(Stored records)
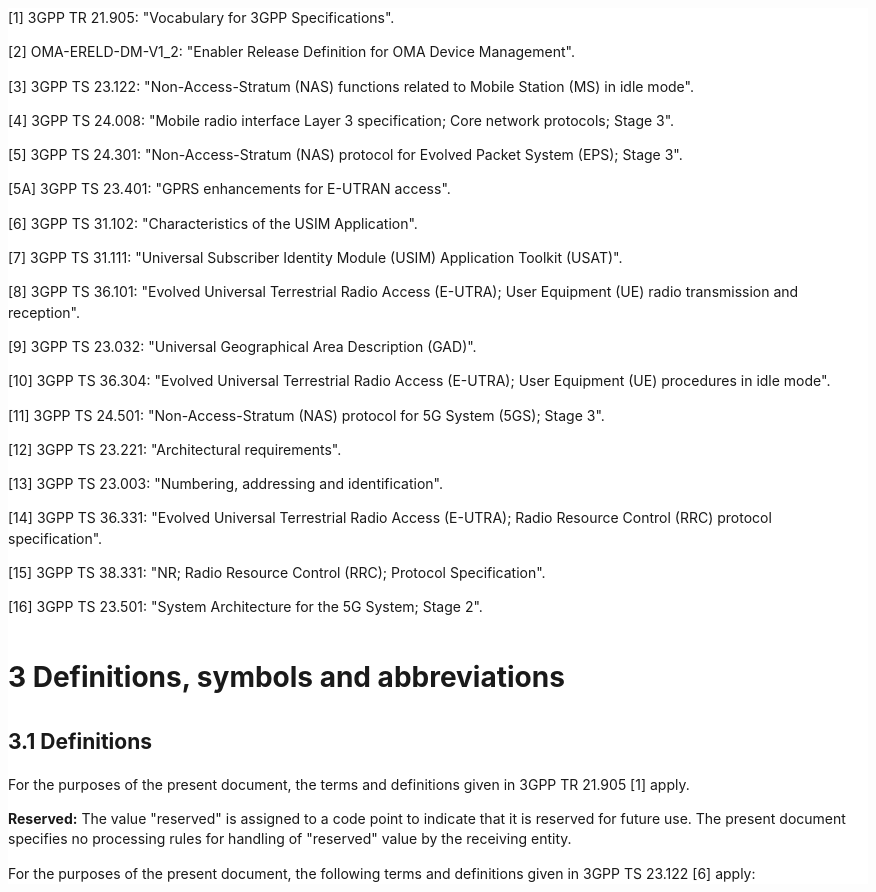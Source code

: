 \[1\] 3GPP TR 21.905: \"Vocabulary for 3GPP Specifications\".

\[2\] OMA-ERELD-DM-V1\_2: \"Enabler Release Definition for OMA Device
Management\".

\[3\] 3GPP TS 23.122: \"Non-Access-Stratum (NAS) functions related to
Mobile Station (MS) in idle mode\".

\[4\] 3GPP TS 24.008: \"Mobile radio interface Layer 3 specification;
Core network protocols; Stage 3\".

\[5\] 3GPP TS 24.301: \"Non-Access-Stratum (NAS) protocol for Evolved
Packet System (EPS); Stage 3\".

\[5A\] 3GPP TS 23.401: \"GPRS enhancements for E-UTRAN access\".

\[6\] 3GPP TS 31.102: \"Characteristics of the USIM Application\".

\[7\] 3GPP TS 31.111: \"Universal Subscriber Identity Module (USIM)
Application Toolkit (USAT)\".

\[8\] 3GPP TS 36.101: \"Evolved Universal Terrestrial Radio Access
(E-UTRA); User Equipment (UE) radio transmission and reception\".

\[9\] 3GPP TS 23.032: \"Universal Geographical Area Description (GAD)\".

\[10\] 3GPP TS 36.304: \"Evolved Universal Terrestrial Radio Access
(E-UTRA); User Equipment (UE) procedures in idle mode\".

\[11\] 3GPP TS 24.501: \"Non-Access-Stratum (NAS) protocol for 5G System
(5GS); Stage 3\".

\[12\] 3GPP TS 23.221: \"Architectural requirements\".

\[13\] 3GPP TS 23.003: \"Numbering, addressing and identification\".

\[14\] 3GPP TS 36.331: \"Evolved Universal Terrestrial Radio Access
(E-UTRA); Radio Resource Control (RRC) protocol specification\".

\[15\] 3GPP TS 38.331: \"NR; Radio Resource Control (RRC); Protocol
Specification\".

\[16\] 3GPP TS 23.501: \"System Architecture for the 5G System;
Stage 2\".

3 Definitions, symbols and abbreviations
========================================

3.1 Definitions
---------------

For the purposes of the present document, the terms and definitions
given in 3GPP TR 21.905 \[1\] apply.

**Reserved:** The value \"reserved\" is assigned to a code point to
indicate that it is reserved for future use. The present document
specifies no processing rules for handling of \"reserved\" value by the
receiving entity.

For the purposes of the present document, the following terms and
definitions given in 3GPP TS 23.122 \[6\] apply:
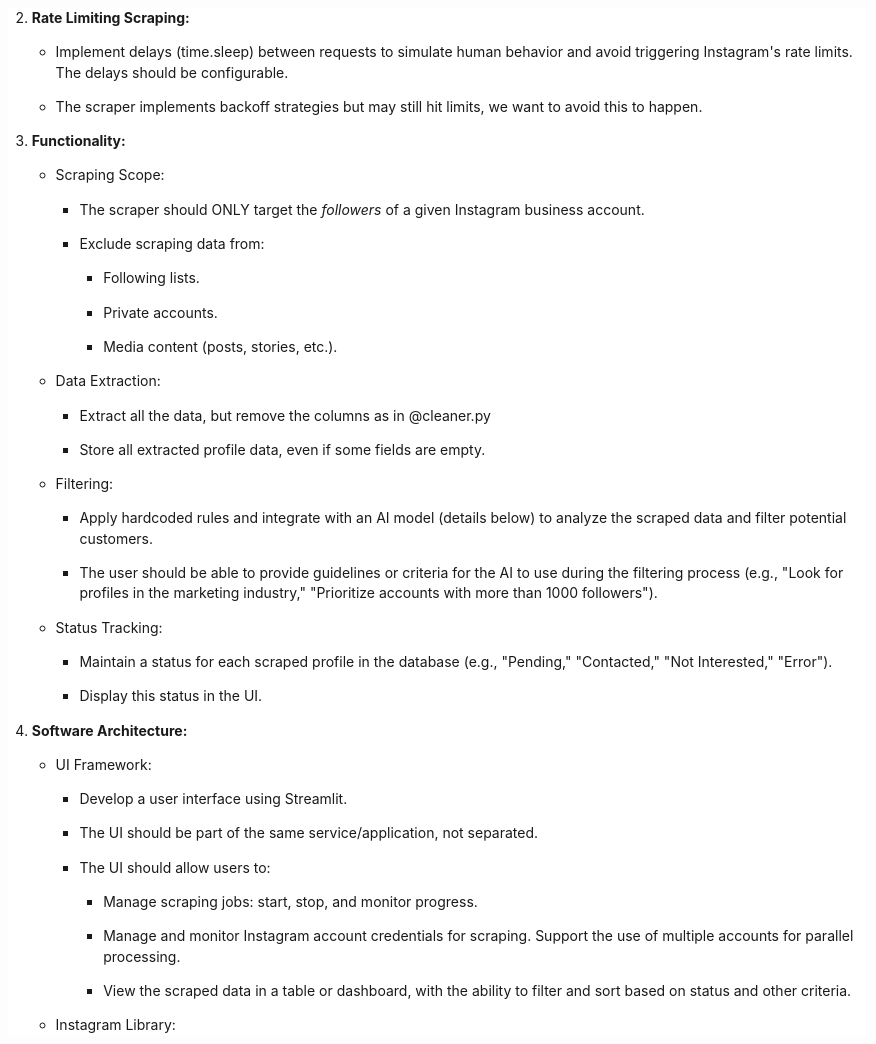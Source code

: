 2.  **Rate Limiting Scraping:**

    * Implement delays (time.sleep) between requests to simulate human behavior and avoid triggering Instagram's rate limits. The delays should be configurable.

    * The scraper implements backoff strategies but may still hit limits, we want to avoid this to happen.

3.  **Functionality:**

    * Scraping Scope:

        * The scraper should ONLY target the *followers* of a given Instagram business account.

        * Exclude scraping data from:

            * Following lists.

            * Private accounts.

            * Media content (posts, stories, etc.).

    * Data Extraction:

        * Extract all the data, but remove the columns as in @cleaner.py

        * Store all extracted profile data, even if some fields are empty.

    * Filtering:

        * Apply hardcoded rules and integrate with an AI model (details below) to analyze the scraped data and filter potential customers.

        * The user should be able to provide guidelines or criteria for the AI to use during the filtering process (e.g., "Look for profiles in the marketing industry," "Prioritize accounts with more than 1000 followers").

    * Status Tracking:

        * Maintain a status for each scraped profile in the database (e.g., "Pending," "Contacted," "Not Interested," "Error").

        * Display this status in the UI.

4.  **Software Architecture:**

    * UI Framework:

        * Develop a user interface using Streamlit.

        * The UI should be part of the same service/application, not separated.

        * The UI should allow users to:

            * Manage scraping jobs: start, stop, and monitor progress.

            * Manage and monitor Instagram account credentials for scraping. Support the use of multiple accounts for parallel processing.

            * View the scraped data in a table or dashboard, with the ability to filter and sort based on status and other criteria.

    * Instagram Library:
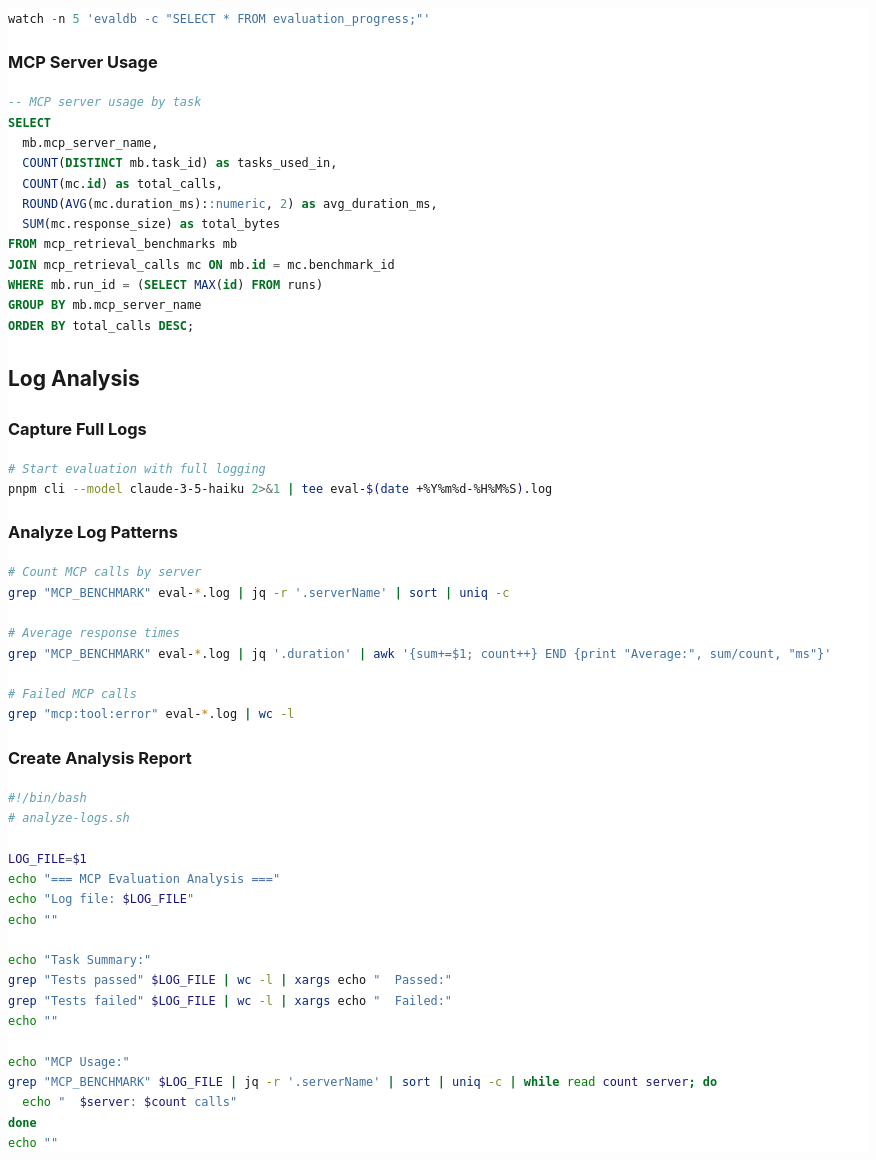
 ```sql
watch -n 5 'evaldb -c "SELECT * FROM evaluation_progress;"'
```

### MCP Server Usage

```sql
-- MCP server usage by task
SELECT
  mb.mcp_server_name,
  COUNT(DISTINCT mb.task_id) as tasks_used_in,
  COUNT(mc.id) as total_calls,
  ROUND(AVG(mc.duration_ms)::numeric, 2) as avg_duration_ms,
  SUM(mc.response_size) as total_bytes
FROM mcp_retrieval_benchmarks mb
JOIN mcp_retrieval_calls mc ON mb.id = mc.benchmark_id
WHERE mb.run_id = (SELECT MAX(id) FROM runs)
GROUP BY mb.mcp_server_name
ORDER BY total_calls DESC;
```

## Log Analysis

### Capture Full Logs

```bash
# Start evaluation with full logging
pnpm cli --model claude-3-5-haiku 2>&1 | tee eval-$(date +%Y%m%d-%H%M%S).log
```

### Analyze Log Patterns

```bash
# Count MCP calls by server
grep "MCP_BENCHMARK" eval-*.log | jq -r '.serverName' | sort | uniq -c

# Average response times
grep "MCP_BENCHMARK" eval-*.log | jq '.duration' | awk '{sum+=$1; count++} END {print "Average:", sum/count, "ms"}'

# Failed MCP calls
grep "mcp:tool:error" eval-*.log | wc -l
```

### Create Analysis Report

```bash
#!/bin/bash
# analyze-logs.sh

LOG_FILE=$1
echo "=== MCP Evaluation Analysis ==="
echo "Log file: $LOG_FILE"
echo ""

echo "Task Summary:"
grep "Tests passed" $LOG_FILE | wc -l | xargs echo "  Passed:"
grep "Tests failed" $LOG_FILE | wc -l | xargs echo "  Failed:"
echo ""

echo "MCP Usage:"
grep "MCP_BENCHMARK" $LOG_FILE | jq -r '.serverName' | sort | uniq -c | while read count server; do
  echo "  $server: $count calls"
done
echo ""
```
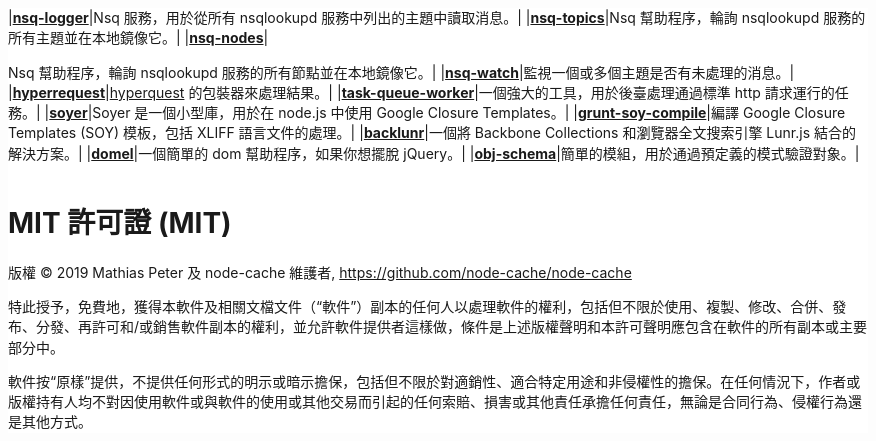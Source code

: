 |[**nsq-logger**](https://github.com/mpneuried/nsq-logger)|Nsq 服務，用於從所有 nsqlookupd 服務中列出的主題中讀取消息。|
|[**nsq-topics**](https://github.com/mpneuried/nsq-topics)|Nsq 幫助程序，輪詢 nsqlookupd 服務的所有主題並在本地鏡像它。|
|[**nsq-nodes**](https://github.com/mpneuried/nsq-nodes)|

Nsq 幫助程序，輪詢 nsqlookupd 服務的所有節點並在本地鏡像它。|
|[**nsq-watch**](https://github.com/mpneuried/nsq-watch)|監視一個或多個主題是否有未處理的消息。|
|[**hyperrequest**](https://github.com/mpneuried/hyperrequest)|[hyperquest](https://github.com/substack/hyperquest) 的包裝器來處理結果。|
|[**task-queue-worker**](https://github.com/smrchy/task-queue-worker)|一個強大的工具，用於後臺處理通過標準 http 請求運行的任務。|
|[**soyer**](https://github.com/mpneuried/soyer)|Soyer 是一個小型庫，用於在 node.js 中使用 Google Closure Templates。|
|[**grunt-soy-compile**](https://github.com/mpneuried/grunt-soy-compile)|編譯 Google Closure Templates (SOY) 模板，包括 XLIFF 語言文件的處理。|
|[**backlunr**](https://github.com/mpneuried/backlunr)|一個將 Backbone Collections 和瀏覽器全文搜索引擎 Lunr.js 結合的解決方案。|
|[**domel**](https://github.com/mpneuried/domel)|一個簡單的 dom 幫助程序，如果你想擺脫 jQuery。|
|[**obj-schema**](https://github.com/mpneuried/obj-schema)|簡單的模組，用於通過預定義的模式驗證對象。|

# MIT 許可證 (MIT)

版權 © 2019 Mathias Peter 及 node-cache 維護者, https://github.com/node-cache/node-cache

特此授予，免費地，獲得本軟件及相關文檔文件（“軟件”）副本的任何人以處理軟件的權利，包括但不限於使用、複製、修改、合併、發布、分發、再許可和/或銷售軟件副本的權利，並允許軟件提供者這樣做，條件是上述版權聲明和本許可聲明應包含在軟件的所有副本或主要部分中。

軟件按“原樣”提供，不提供任何形式的明示或暗示擔保，包括但不限於對適銷性、適合特定用途和非侵權性的擔保。在任何情況下，作者或版權持有人均不對因使用軟件或與軟件的使用或其他交易而引起的任何索賠、損害或其他責任承擔任何責任，無論是合同行為、侵權行為還是其他方式。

■ WHAT TO DO: Search the lines above for the string "avoid" and copy each line that has it.

■ TASK SOLUTION:
    * Implement delays (time.sleep) between requests to simulate human behavior and avoid triggering Instagram's rate limits. The delays should be configurable.
    * The scraper implements backoff strategies but may still hit limits, we want to avoid this to happen.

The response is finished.